There is now a large body of research that reports positive effects of employing verbal scaffolding procedures within conversation-based interventions on language skills development in children with communication disorders who are not users of AAC systems, including children with autism (Scherer & Olswang, 1989), specific language impairment (Camarata & Nelson, 2006; Nelson, Camarata, Welsh, Butkovsky, & Camarata, 1996; Plante et al., 2014), language learning disabilities (Stiegler & Hoffman, 2001), and language delay (see also Ruston & Schwanenflugel, 2010). In these interventions, verbal scaffolding procedures are delivered by an adult immediately after a child produces an utterance that is incomplete, immature, or ungrammatical, and that provides an opportunity for presentation of an enhanced version of the target form (Eisenberg, 2013, 2014). Scaffolding techniques afford the child opportunities to hear the target form being used in a meaningful way, and to contrast his or her own utterance with a more complex or grammatically correct one.

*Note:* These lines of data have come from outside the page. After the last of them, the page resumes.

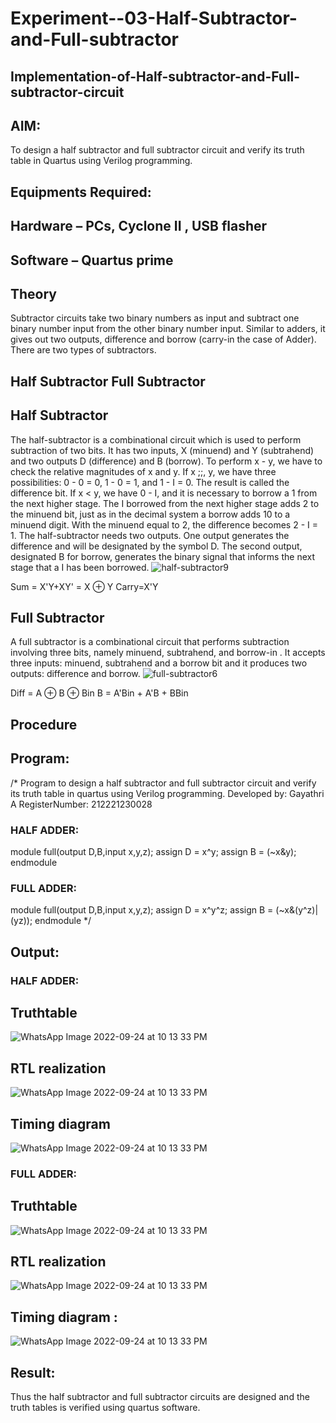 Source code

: # Experiment--03-Half-Subtractor-and-Full-subtractor
## Implementation-of-Half-subtractor-and-Full-subtractor-circuit
## AIM:
To design a half subtractor and full subtractor circuit and verify its truth table in Quartus using Verilog programming.

## Equipments Required:
## Hardware – PCs, Cyclone II , USB flasher
## Software – Quartus prime
## Theory
Subtractor circuits take two binary numbers as input and subtract one binary number input from the other binary number input. Similar to adders, it gives out two outputs, difference and borrow (carry-in the case of Adder). There are two types of subtractors.

## Half Subtractor Full Subtractor
## Half Subtractor
The half-subtractor is a combinational circuit which is used to perform subtraction of two bits. It has two inputs, X (minuend) and Y (subtrahend) and two outputs D (difference) and B (borrow). To perform x - y, we have to check the relative magnitudes of x and y. If x ;;, y, we have three possibilities: 0 - 0 = 0, 1 - 0 = 1, and 1 - I = 0. The result is called the difference bit. If x < y, we have 0 - I, and it is necessary to borrow a 1 from the next higher stage. The I borrowed from the next higher stage adds 2 to the minuend bit, just as in the decimal system a borrow adds 10 to a minuend digit. With the minuend equal to 2, the difference becomes 2 - I = 1. The half-subtractor needs two outputs. One output generates the difference and will be designated by the symbol D. The second output, designated B for borrow, generates the binary signal that informs the next stage that a I has been borrowed.
![half-subtractor9](https://user-images.githubusercontent.com/36288975/166112538-58c3bc7c-ee5d-4e6a-ac8d-8e8328efe27a.png)


Sum = X'Y+XY' = X ⊕ Y
Carry=X'Y

## Full Subtractor
A full subtractor is a combinational circuit that performs subtraction involving three bits, namely minuend, subtrahend, and borrow-in . It accepts three inputs: minuend, subtrahend and a borrow bit and it produces two outputs: difference and borrow. 
![full-subtractor6](https://user-images.githubusercontent.com/36288975/166112541-24c68359-3de8-4674-ae22-8272ffc385ed.png)


Diff = A ⊕ B ⊕ Bin B = A'Bin + A'B + BBin

## Procedure

## Program:
/*
Program to design a half subtractor and full subtractor circuit and verify its truth table in quartus using Verilog programming.
Developed by: Gayathri A
RegisterNumber:  212221230028

### HALF ADDER:
module full(output D,B,input x,y,z);
assign D = x^y;
assign B = (~x&y);
endmodule

### FULL ADDER:
module full(output D,B,input x,y,z);
assign D = x^y^z;
assign B = (~x&(y^z)|(yz));
endmodule
*/

## Output:

### HALF ADDER:

## Truthtable

![WhatsApp Image 2022-09-24 at 10 13 33 PM](https://user-images.githubusercontent.com/94154854/192109455-7401fa6f-4558-4a33-93c1-8a8b348a4e37.jpeg)



##  RTL realization

![WhatsApp Image 2022-09-24 at 10 13 33 PM](https://user-images.githubusercontent.com/94154854/192109434-7cc07e3c-8b41-42fc-b8a4-c80047aaeaee.jpeg)


## Timing diagram 
![WhatsApp Image 2022-09-24 at 10 13 33 PM](https://user-images.githubusercontent.com/94154854/192109523-02c17a68-a305-4547-8b28-5a139d9545d6.jpeg)

### FULL ADDER:

## Truthtable
![WhatsApp Image 2022-09-24 at 10 13 33 PM](https://user-images.githubusercontent.com/94154854/192109589-6bedd270-67ab-411c-b972-a6f38dfb411e.jpeg)

##  RTL realization

![WhatsApp Image 2022-09-24 at 10 13 33 PM](https://user-images.githubusercontent.com/94154854/192109674-369b5db2-44a1-4327-b560-6538d3d11f0c.jpeg)

## Timing diagram :

![WhatsApp Image 2022-09-24 at 10 13 33 PM](https://user-images.githubusercontent.com/94154854/192109701-80192bc2-d463-446e-8091-c2b1d58c63c7.jpeg)


## Result:
Thus the half subtractor and full subtractor circuits are designed and the truth tables is verified using quartus software.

Although evidence exists for the facilitative effect of adult verbal scaffolding during conversations for children with a wide range of language disorders, this approach has not been systematically investigated for children with severe MSDs and expressive language delay who use AAC. The purpose of the current study was to investigate the impact of adult scaffolding within a conversation-based intervention on the expressive vocabulary and grammatical skills of children in this group. The study examined changes in the participants' use of linguistic structures that are essential to the formation of early clauses, such as verbs, pronouns, and bound morphemes, and whether gains made in intervention were generalized and sustained.
Method
Experimental Design
A multiple probe design across participants (Gast & Ledford, 2010) was used to examine the effect of a conversation-based intervention on the expressive vocabulary and grammatical skills of eight children with severe MSDs and expressive language delay who use AAC. The study design is a variation of a multiple baseline design in which baseline data are probed at different points in time rather than monitored continuously. After a period of baseline measurement, intervention was applied sequentially to four participants (Set A) who were randomly assigned to intervention order. Intervention for the second, third, and fourth participants started after the preceding individual had demonstrated sustained improvement over three consecutive intervention sessions (see description below; Gast & Ledford, 2010). Once each participant receiving intervention demonstrated an improvement in production of the experimental control variable (i.e., production of spontaneous clauses) of at least 25% over baseline levels for three consecutive intervention sessions, intervention began for the next participating child. To examine the generalizability of the findings, intervention procedures were replicated across a second set of four older participants (Set B).
Subjects
Participating Children
Eight children (three girls and five boys) were selected to participate in the study and met the criteria that they: (a) were between the ages of 8 and 14 years; (b) used a high-tech SGD with software allowing for grammaticalization of utterances; (c) demonstrated functional communicative competence at Level III on the Augmentative and Alternative Communication Profile (AACP; Kovach, 2009) 1 ; (d) used a form of direct selection techniques to formulate their messages (e.g., touching the SGD screen); (e) had English as their dominant language; (f) communicated mostly through single word utterances with little evidence of grammaticalization in unstructured interaction; (g) presented with hearing and vision within normal limits, with or without correction; (h) presented with a severe MSD (Duffy, 2013), which affected their ability to speak intelligibly; (i) had minimal functional speech with an intelligibility score of less than 50% on the Index of Augmented Speech Comprehensibility in Children to familiar partners in unknown contexts (Dowden, 1997); (j) had no diagnosis of intellectual impairment according to their educational and clinical records; and (k) attained age-equivalent scores on measures of receptive language skills of at least 6 years of age and above. Child characteristics are presented in Table 1.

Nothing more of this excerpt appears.